Eckermann served at Eutin school from 1775 to 1782, when he was appointed to full professor at Kiel. The area of his academic lectures was extraordinarily wide and much like especially during the time of its undiminished effectiveness; an emphatic proof then that share of the work was as low, which has nowadays, like all professions, including on the science itself asserted. In addition to Exegetical, repeated to the Theil lectures on almost all the books of the Old and New Testaments Eckermann about grammar, Hebrew, Syriac, and Arabic language, on dogmatic theology, church history, and Christian morals las homiletics, catechesis, but also, at least some times, via Greek and Latin writers, such as about the Platonic dialogues on Pindar and Livy.

During his time in Kiel he concentrated his writing in the theological direction. The emphasis falls on the six volumes of theological contributions published in the years 1790–99, as well as on the "Compendium theologiae christianae theoreticae biblio-historicae" (1791 and 1792-Second Edition).

Eckermann was a friend of grammatical historical interpretation; in exegesis his style was not free from prolixity and repetition. An unambiguous and yet modest language and his discretion was praised after criticism on the one hand the aforementioned compendium, on the other hand were condemned but also the misguided principles in distinction from the teachings of Jesus and the Apostles of the Jewish tradition.
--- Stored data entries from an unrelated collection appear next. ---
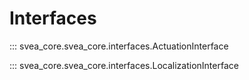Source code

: # Interfaces

::: svea_core.svea_core.interfaces.ActuationInterface

::: svea_core.svea_core.interfaces.LocalizationInterface
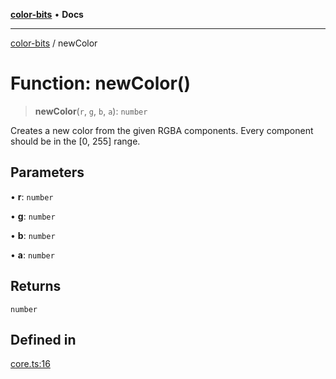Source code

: [**color-bits**](../README.md) • **Docs**

***

[color-bits](../README.md) / newColor

# Function: newColor()

> **newColor**(`r`, `g`, `b`, `a`): `number`

Creates a new color from the given RGBA components.
Every component should be in the [0, 255] range.

## Parameters

• **r**: `number`

• **g**: `number`

• **b**: `number`

• **a**: `number`

## Returns

`number`

## Defined in

[core.ts:16](https://github.com/romgrk/color-bits/blob/46654221c2bd18a43f39bdeed108b1969f1dad41/src/core.ts#L16)
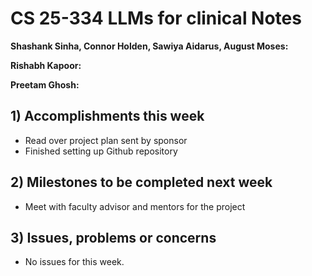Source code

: # CS 25-334 LLMs for clinical Notes

**Shashank Sinha, Connor Holden, Sawiya Aidarus, August Moses:**

**Rishabh Kapoor:**

**Preetam Ghosh:**

## 1) Accomplishments this week ##
   - Read over project plan sent by sponsor
   - Finished setting up Github repository

## 2) Milestones to be completed next week ##
   - Meet with faculty advisor and mentors for the project

## 3) Issues, problems or concerns ##
   - No issues for this week.
   



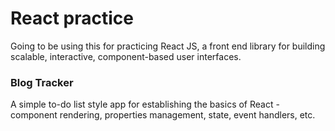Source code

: # React practice

Going to be using this for practicing React JS, a front end library for building scalable, interactive, component-based user interfaces.

### Blog Tracker

A simple to-do list style app for establishing the basics of React - component rendering, properties management, state, event handlers, etc.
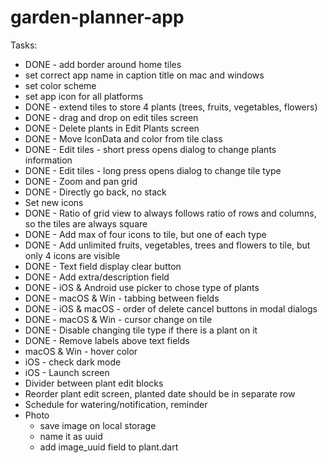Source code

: # garden-planner-app

Tasks:
- DONE - add border around home tiles
- set correct app name in caption title on mac and windows
- set color scheme
- set app icon for all platforms
- DONE - extend tiles to store 4 plants (trees, fruits, vegetables, flowers)
- DONE - drag and drop on edit tiles screen
- DONE - Delete plants in Edit Plants screen
- DONE - Move IconData and color from tile class
- DONE - Edit tiles - short press opens dialog to change plants information
- DONE - Edit tiles - long press opens dialog to change tile type
- DONE - Zoom and pan grid
- DONE - Directly go back, no stack
- Set new icons
- DONE - Ratio of grid view to always follows ratio of rows and columns, so the tiles are always square
- DONE - Add max of four icons to tile, but one of each type
- DONE - Add unlimited fruits, vegetables, trees and flowers to tile, but only 4 icons are visible
- DONE - Text field display clear button
- DONE - Add extra/description field
- DONE - iOS & Android use picker to chose type of plants
- DONE - macOS & Win - tabbing between fields
- DONE - iOS & macOS - order of delete cancel buttons in modal dialogs
- DONE - macOS & Win - cursor change on tile
- DONE - Disable changing tile type if there is a plant on it
- DONE - Remove labels above text fields
- macOS & Win - hover color
- iOS - check dark mode
- iOS - Launch screen
- Divider between plant edit blocks
- Reorder plant edit screen, planted date should be in separate row
- Schedule for watering/notification, reminder
- Photo
    - save image on local storage
    - name it as uuid
    - add image_uuid field to plant.dart
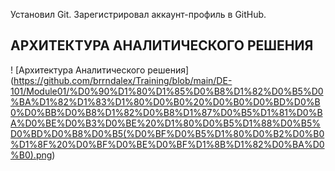 Установил Git. Зарегистрировал аккаунт-профиль в GitHub.

## АРХИТЕКТУРА АНАЛИТИЧЕСКОГО РЕШЕНИЯ

! [Архитектура  Аналитического решения] (https://github.com/brrndalex/Training/blob/main/DE-101/Module01/%D0%90%D1%80%D1%85%D0%B8%D1%82%D0%B5%D0%BA%D1%82%D1%83%D1%80%D0%B0%20%D0%B0%D0%BD%D0%B0%D0%BB%D0%B8%D1%82%D0%B8%D1%87%D0%B5%D1%81%D0%BA%D0%BE%D0%B3%D0%BE%20%D1%80%D0%B5%D1%88%D0%B5%D0%BD%D0%B8%D0%B5(%D0%BF%D0%B5%D1%80%D0%B2%D0%B0%D1%8F%20%D0%BF%D0%BE%D0%BF%D1%8B%D1%82%D0%BA%D0%B0).png)

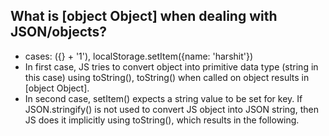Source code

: ## What is [object Object] when dealing with JSON/objects?
- cases: ({} + '1'), localStorage.setItem({name: 'harshit'})
- In first case, JS tries to convert object into primitive data type (string in this case) using toString(), toString() when called on object results in [object Object].
- In second case, setItem() expects a string value to be set for key. If JSON.stringify() is not used to convert JS object into JSON string, then JS does it implicitly using toString(), which results in the following.
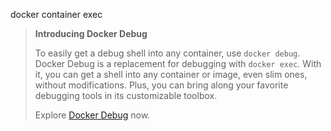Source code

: docker container exec


> **Introducing Docker Debug**
>
> To easily get a debug shell into any container, use `docker debug`. Docker
> Debug is a replacement for debugging with `docker exec`. With it, you can get
> a shell into any container or image, even slim ones, without modifications.
> Plus, you can bring along your favorite debugging tools in its customizable
> toolbox.
>
> Explore [Docker Debug](../debug.md) now.

<!--
This page is automatically generated from Docker's source code. If you want to
suggest a change to the text that appears here, open a ticket or pull request
in the source repository on GitHub:

https://github.com/docker/cli
-->
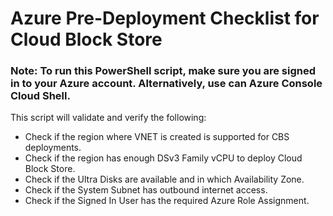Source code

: # Azure Pre-Deployment Checklist for Cloud Block Store


### Note: **To run this PowerShell script, make sure you are signed in to your Azure account. Alternatively, use can Azure Console Cloud Shell.**
  

This script will validate and verify the following:

- Check if the region where VNET is created is supported for CBS deployments.
- Check if the region has enough DSv3 Family vCPU to deploy Cloud Block Store.
- Check if the Ultra Disks are available and in which Availability Zone.
- Check if the System Subnet has outbound internet access.
- Check if the Signed In User has the required Azure Role Assignment.
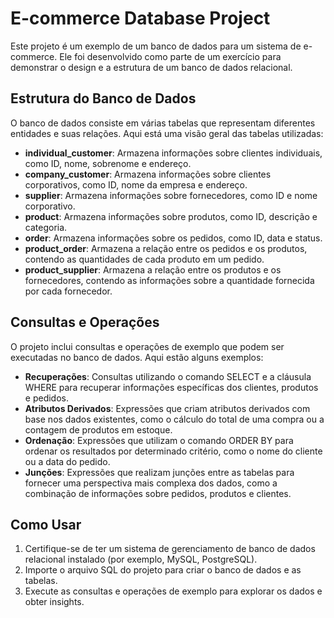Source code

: # E-commerce Database Project

Este projeto é um exemplo de um banco de dados para um sistema de e-commerce. Ele foi desenvolvido como parte de um exercício para demonstrar o design e a estrutura de um banco de dados relacional.

## Estrutura do Banco de Dados

O banco de dados consiste em várias tabelas que representam diferentes entidades e suas relações. Aqui está uma visão geral das tabelas utilizadas:

- **individual_customer**: Armazena informações sobre clientes individuais, como ID, nome, sobrenome e endereço.
- **company_customer**: Armazena informações sobre clientes corporativos, como ID, nome da empresa e endereço.
- **supplier**: Armazena informações sobre fornecedores, como ID e nome corporativo.
- **product**: Armazena informações sobre produtos, como ID, descrição e categoria.
- **order**: Armazena informações sobre os pedidos, como ID, data e status.
- **product_order**: Armazena a relação entre os pedidos e os produtos, contendo as quantidades de cada produto em um pedido.
- **product_supplier**: Armazena a relação entre os produtos e os fornecedores, contendo as informações sobre a quantidade fornecida por cada fornecedor.

## Consultas e Operações

O projeto inclui consultas e operações de exemplo que podem ser executadas no banco de dados. Aqui estão alguns exemplos:

- **Recuperações**: Consultas utilizando o comando SELECT e a cláusula WHERE para recuperar informações específicas dos clientes, produtos e pedidos.
- **Atributos Derivados**: Expressões que criam atributos derivados com base nos dados existentes, como o cálculo do total de uma compra ou a contagem de produtos em estoque.
- **Ordenação**: Expressões que utilizam o comando ORDER BY para ordenar os resultados por determinado critério, como o nome do cliente ou a data do pedido.
- **Junções**: Expressões que realizam junções entre as tabelas para fornecer uma perspectiva mais complexa dos dados, como a combinação de informações sobre pedidos, produtos e clientes.

## Como Usar

1. Certifique-se de ter um sistema de gerenciamento de banco de dados relacional instalado (por exemplo, MySQL, PostgreSQL).
2. Importe o arquivo SQL do projeto para criar o banco de dados e as tabelas.
3. Execute as consultas e operações de exemplo para explorar os dados e obter insights.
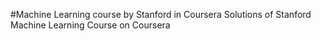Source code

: #Machine Learning course by Stanford in Coursera
Solutions of Stanford Machine Learning Course on Coursera
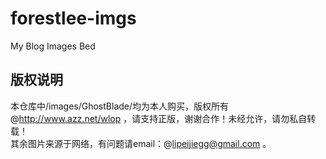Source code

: # forestlee-imgs
My Blog Images Bed
## 版权说明
本仓库中/images/GhostBlade/均为本人购买，版权所有@http://www.azz.net/wlop ，请支持正版，谢谢合作！未经允许，请勿私自转载！  
其余图片来源于网络，有问题请email：@lipeijiegg@gmail.com 。
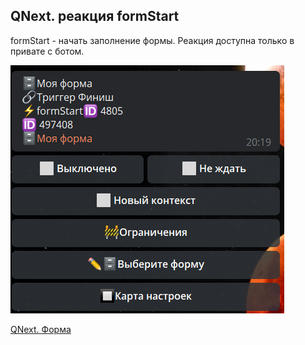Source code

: ## QNext. реакция formStart

formStart - начать заполнение формы. Реакция доступна только в привате с ботом.

![](./1.png)



[QNext. Форма](/docs-test/_export/admin/forms-about)

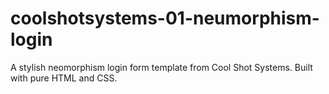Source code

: # coolshotsystems-01-neumorphism-login
A stylish neomorphism login form template from Cool Shot Systems. Built with pure HTML and CSS.
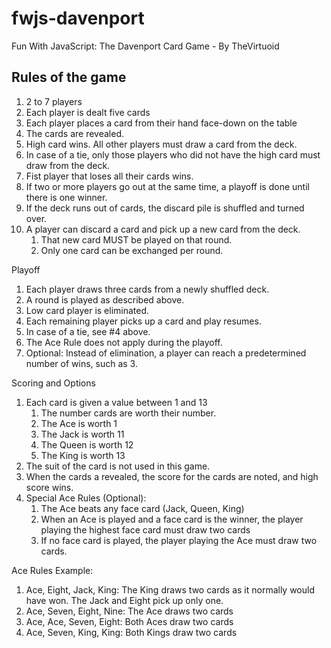 # fwjs-davenport
Fun With JavaScript: The Davenport Card Game - By TheVirtuoid

## Rules of the game

1. 2 to 7 players
2. Each player is dealt five cards
3. Each player places a card from their hand face-down on the table
4. The cards are revealed.
5. High card wins. All other players must draw a card from the deck.
6. In case of a tie, only those players who did not have the high card must draw from the deck.
7. Fist player that loses all their cards wins.
8. If two or more players go out at the same time, a playoff is done until there is one winner.
9. If the deck runs out of cards, the discard pile is shuffled and turned over.
10. A player can discard a card and pick up a new card from the deck.
    1. That new card MUST be played on that round.
    2. Only one card can be exchanged per round.

Playoff
1. Each player draws three cards from a newly shuffled deck.
2. A round is played as described above.
3. Low card player is eliminated.
4. Each remaining player picks up a card and play resumes.
5. In case of a tie, see #4 above.
6. The Ace Rule does not apply during the playoff.
7. Optional: Instead of elimination, a player can reach a predetermined number of wins, such as 3.

Scoring and Options
1. Each card is given a value between 1 and 13
   1. The number cards are worth their number.
   2. The Ace is worth 1
   3. The Jack is worth 11
   4. The Queen is worth 12
   5. The King is worth 13
2. The suit of the card is not used in this game.
3. When the cards a revealed, the score for the cards are noted, and high score wins.
4. Special Ace Rules (Optional):
   1. The Ace beats any face card (Jack, Queen, King)
   2. When an Ace is played and a face card is the winner, the player playing the highest face card must draw two cards
   3. If no face card is played, the player playing the Ace must draw two cards.

Ace Rules Example:

1. Ace, Eight, Jack, King: The King draws two cards as it normally would have won. The Jack and Eight pick up only one.
2. Ace, Seven, Eight, Nine: The Ace draws two cards
3. Ace, Ace, Seven, Eight: Both Aces draw two cards
4. Ace, Seven, King, King: Both Kings draw two cards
His comprehensive volume 3 "manual for the systematic study of the Christian doctrine of the faith" (1801 & 1802) was the various reviews which only agree together, that no epoch-making meaning singular work. Also the pieces written during the Eutin resumed in the "collection of small mixed writings" (1799) in addition to individual recent work of educational and moral and theological content. In the first decade of this century, the three volumes of his "Declaration of all obscure passages of the new testament" fall (1806–8). With increasing age, his literary activity was reduced, but he dedicated a Latin memorial to Luther's merits.